What to do: Please repeat each line below exactly, with no images in the copy.

=== Begin Enclosure ===

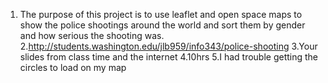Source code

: 1. The purpose of this project is to use leaflet and open space maps to show the police shootings around the world and sort them by gender and how serious the shooting was.
2.http://students.washington.edu/jlb959/info343/police-shooting
3.Your slides from class time and the internet
4.10hrs
5.I had trouble getting the circles to load on my map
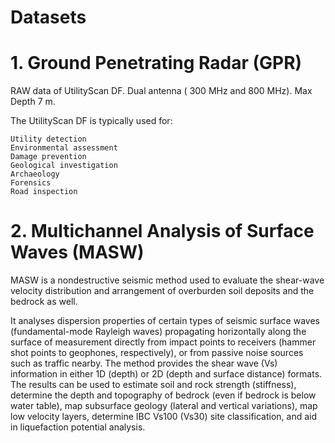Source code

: # Datasets
# 1. Ground Penetrating Radar (GPR)
RAW data of UtilityScan DF. Dual antenna ( 300 MHz and 800 MHz). Max Depth 7 m.

The UtilityScan DF is typically used for:

    Utility detection
    Environmental assessment
    Damage prevention
    Geological investigation
    Archaeology
    Forensics
    Road inspection


# 2. Multichannel Analysis of Surface Waves (MASW)
MASW is a nondestructive seismic method used to evaluate the shear-wave velocity distribution and arrangement of overburden soil deposits and the bedrock as well.  

It analyses dispersion properties of certain types of seismic surface waves (fundamental-mode Rayleigh waves) propagating horizontally along the surface of 
measurement directly from impact points to receivers (hammer shot points to geophones, respectively), or from passive noise sources such as traffic nearby. 
The method provides the shear wave (Vs) information in either 1D (depth) or 2D (depth and surface distance) formats.  The results can be used to estimate soil 
and rock strength (stiffness), determine the depth and topography of bedrock (even if bedrock is below water table), map subsurface geology (lateral and vertical variations), 
map low velocity layers, determine IBC Vs100 (Vs30) site classification, and aid in liquefaction potential analysis.




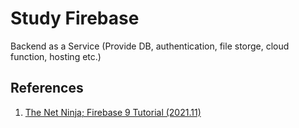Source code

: # Study Firebase

Backend as a Service (Provide DB, authentication, file storge, cloud function, hosting etc.)

## References

1. [The Net Ninja; Firebase 9 Tutorial (2021.11)](https://www.youtube.com/playlist?list=PL4cUxeGkcC9jERUGvbudErNCeSZHWUVlb)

=== End Enclosure ===

Response to the exercise:
Source code

: 1. The purpose of this project is to use leaflet and open space maps to show the police shootings around the world and sort them by gender and how serious the shooting was.
2.http://students.washington.edu/jlb959/info343/police-shooting
3.Your slides from class time and the internet
4.10hrs
5.I had trouble getting the circles to load on my map
Source code

: # Datasets
# 1. Ground Penetrating Radar (GPR)
RAW data of UtilityScan DF. Dual antenna ( 300 MHz and 800 MHz). Max Depth 7 m.

The UtilityScan DF is typically used for:

    Utility detection
    Environmental assessment
    Damage prevention
    Geological investigation
    Archaeology
    Forensics
    Road inspection


# 2. Multichannel Analysis of Surface Waves (MASW)
MASW is a nondestructive seismic method used to evaluate the shear-wave velocity distribution and arrangement of overburden soil deposits and the bedrock as well.  

It analyses dispersion properties of certain types of seismic surface waves (fundamental-mode Rayleigh waves) propagating horizontally along the surface of 
measurement directly from impact points to receivers (hammer shot points to geophones, respectively), or from passive noise sources such as traffic nearby. 
The method provides the shear wave (Vs) information in either 1D (depth) or 2D (depth and surface distance) formats.  The results can be used to estimate soil 
and rock strength (stiffness), determine the depth and topography of bedrock (even if bedrock is below water table), map subsurface geology (lateral and vertical variations), 
map low velocity layers, determine IBC Vs100 (Vs30) site classification, and aid in liquefaction potential analysis.




Source code

: # Study Firebase

Backend as a Service (Provide DB, authentication, file storge, cloud function, hosting etc.)

## References

1. [The Net Ninja; Firebase 9 Tutorial (2021.11)](https://www.youtube.com/playlist?list=PL4cUxeGkcC9jERUGvbudErNCeSZHWUVlb)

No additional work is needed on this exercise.